Não cabe a um programador impor o seu programa estético e ideológico centralizado, mas dar abertura e espaço a que a diversidade de perspectivas se manifeste e chegue aos seus interlocutores: a sociedade, o público. O programador deve servir o espectador, não enquanto público-alvo, como em publicidade e televisão comercial, mas enquanto sociedade – isso é que é serviço público.

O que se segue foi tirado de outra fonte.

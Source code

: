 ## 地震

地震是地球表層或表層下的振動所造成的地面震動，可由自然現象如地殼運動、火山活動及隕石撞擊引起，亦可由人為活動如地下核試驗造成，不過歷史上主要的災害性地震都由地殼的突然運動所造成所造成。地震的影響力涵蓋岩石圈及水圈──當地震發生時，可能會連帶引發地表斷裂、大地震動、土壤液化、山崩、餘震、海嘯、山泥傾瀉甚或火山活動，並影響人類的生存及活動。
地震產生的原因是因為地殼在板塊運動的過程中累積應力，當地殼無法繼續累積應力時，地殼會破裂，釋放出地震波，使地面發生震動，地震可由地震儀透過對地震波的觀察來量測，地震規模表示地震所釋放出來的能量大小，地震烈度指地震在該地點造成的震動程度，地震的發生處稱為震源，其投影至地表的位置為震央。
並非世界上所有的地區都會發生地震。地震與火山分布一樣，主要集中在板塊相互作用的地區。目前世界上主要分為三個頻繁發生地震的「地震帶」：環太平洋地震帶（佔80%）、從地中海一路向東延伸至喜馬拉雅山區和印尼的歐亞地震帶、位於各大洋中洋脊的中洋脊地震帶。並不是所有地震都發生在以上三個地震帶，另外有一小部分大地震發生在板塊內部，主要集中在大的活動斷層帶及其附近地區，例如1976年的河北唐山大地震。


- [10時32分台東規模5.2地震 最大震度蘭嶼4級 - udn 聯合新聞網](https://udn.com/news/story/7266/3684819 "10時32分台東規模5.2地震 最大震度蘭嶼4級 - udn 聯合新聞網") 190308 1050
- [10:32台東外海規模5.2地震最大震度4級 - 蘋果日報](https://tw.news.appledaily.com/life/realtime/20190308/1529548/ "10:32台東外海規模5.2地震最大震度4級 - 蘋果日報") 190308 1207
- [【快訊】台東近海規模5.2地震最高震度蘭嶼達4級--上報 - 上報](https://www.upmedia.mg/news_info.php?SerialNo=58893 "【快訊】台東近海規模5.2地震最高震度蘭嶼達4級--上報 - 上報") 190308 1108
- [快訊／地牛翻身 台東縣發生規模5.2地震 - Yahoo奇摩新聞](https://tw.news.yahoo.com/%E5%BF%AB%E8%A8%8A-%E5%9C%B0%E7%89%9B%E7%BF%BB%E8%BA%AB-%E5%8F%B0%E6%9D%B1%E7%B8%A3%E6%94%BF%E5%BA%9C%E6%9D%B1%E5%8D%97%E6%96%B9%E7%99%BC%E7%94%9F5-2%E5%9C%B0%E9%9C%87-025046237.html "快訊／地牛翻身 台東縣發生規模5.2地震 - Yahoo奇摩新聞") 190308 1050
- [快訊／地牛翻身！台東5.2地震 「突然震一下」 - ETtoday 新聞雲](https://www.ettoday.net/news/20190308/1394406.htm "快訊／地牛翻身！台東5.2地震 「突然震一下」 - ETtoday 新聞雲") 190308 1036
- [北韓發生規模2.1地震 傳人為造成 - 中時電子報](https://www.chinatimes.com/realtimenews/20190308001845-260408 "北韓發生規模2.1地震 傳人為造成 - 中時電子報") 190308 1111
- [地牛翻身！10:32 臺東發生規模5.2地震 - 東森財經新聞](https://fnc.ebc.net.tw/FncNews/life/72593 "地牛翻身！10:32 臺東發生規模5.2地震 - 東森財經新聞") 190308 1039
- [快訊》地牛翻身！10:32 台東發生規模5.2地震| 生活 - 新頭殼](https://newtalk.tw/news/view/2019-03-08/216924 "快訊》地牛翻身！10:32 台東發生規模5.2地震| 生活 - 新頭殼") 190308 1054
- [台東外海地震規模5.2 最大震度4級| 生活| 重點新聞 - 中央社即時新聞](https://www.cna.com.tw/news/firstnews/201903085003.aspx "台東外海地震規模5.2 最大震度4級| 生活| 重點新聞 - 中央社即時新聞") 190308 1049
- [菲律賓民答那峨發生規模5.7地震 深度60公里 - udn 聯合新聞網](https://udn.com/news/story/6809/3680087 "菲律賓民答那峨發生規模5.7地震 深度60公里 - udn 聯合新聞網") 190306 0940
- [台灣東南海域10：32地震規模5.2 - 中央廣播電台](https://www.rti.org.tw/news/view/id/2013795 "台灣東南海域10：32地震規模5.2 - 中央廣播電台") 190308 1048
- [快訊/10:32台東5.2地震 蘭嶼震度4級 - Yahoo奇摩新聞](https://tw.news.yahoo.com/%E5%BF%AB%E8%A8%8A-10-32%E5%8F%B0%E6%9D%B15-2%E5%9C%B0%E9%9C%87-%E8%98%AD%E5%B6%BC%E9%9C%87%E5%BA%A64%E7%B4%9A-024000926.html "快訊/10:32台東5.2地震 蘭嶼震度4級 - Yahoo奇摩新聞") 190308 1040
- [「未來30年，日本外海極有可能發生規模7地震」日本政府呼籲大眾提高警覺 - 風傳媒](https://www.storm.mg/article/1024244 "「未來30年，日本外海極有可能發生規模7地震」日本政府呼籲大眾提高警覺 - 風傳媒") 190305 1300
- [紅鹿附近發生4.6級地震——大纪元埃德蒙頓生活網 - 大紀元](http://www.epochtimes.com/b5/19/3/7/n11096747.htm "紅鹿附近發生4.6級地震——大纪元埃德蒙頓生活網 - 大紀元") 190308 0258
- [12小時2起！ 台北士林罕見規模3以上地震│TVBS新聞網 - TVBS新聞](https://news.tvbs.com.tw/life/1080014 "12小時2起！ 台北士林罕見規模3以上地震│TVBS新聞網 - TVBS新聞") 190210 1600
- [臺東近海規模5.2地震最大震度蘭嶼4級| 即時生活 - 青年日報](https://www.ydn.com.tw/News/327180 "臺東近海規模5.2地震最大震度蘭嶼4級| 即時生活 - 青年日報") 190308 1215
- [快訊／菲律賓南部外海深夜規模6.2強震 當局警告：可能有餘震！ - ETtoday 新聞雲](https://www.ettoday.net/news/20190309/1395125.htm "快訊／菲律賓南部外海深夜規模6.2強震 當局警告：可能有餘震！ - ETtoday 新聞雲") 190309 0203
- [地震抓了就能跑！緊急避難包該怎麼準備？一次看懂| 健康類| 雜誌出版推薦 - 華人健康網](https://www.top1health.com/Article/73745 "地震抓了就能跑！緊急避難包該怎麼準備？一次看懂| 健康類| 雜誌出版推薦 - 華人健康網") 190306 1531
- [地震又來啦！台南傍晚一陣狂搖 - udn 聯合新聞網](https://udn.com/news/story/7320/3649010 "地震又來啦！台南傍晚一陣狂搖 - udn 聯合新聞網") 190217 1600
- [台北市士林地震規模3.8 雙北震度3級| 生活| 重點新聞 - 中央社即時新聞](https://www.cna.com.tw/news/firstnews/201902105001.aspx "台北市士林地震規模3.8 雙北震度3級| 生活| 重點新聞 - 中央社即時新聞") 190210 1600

Houve já muitos exemplos de como este tipo de documentário – até pelo seu conteúdo social e humano – encontra boa recepção junto do público e consegue afirmar a sua identidade na criação de novos públicos. Mas a RTP parece não se interessar por essa coisa – que é serviço público – que é criar novos públicos e promover a cultura. Para Wemans, serviço público é “
a nossa iniciativa fundamentalmente centrada nos documentários sobre a cultura e património português”, visão tradicional e estreitíssima do conceito de documentário. A televisão portuguesa ainda não passou o cabo Bojador, como diz José Manuel Costa noutro artigo da Docs.pt.
Não te parece, leitor, que a obrigação moral da RTP seria exibir os documentários portugueses e cumprir um serviço público que “se a RTP não fizer, ninguém mais fará” (como diz Leena Pasanen acerca da televisão finlandesa)?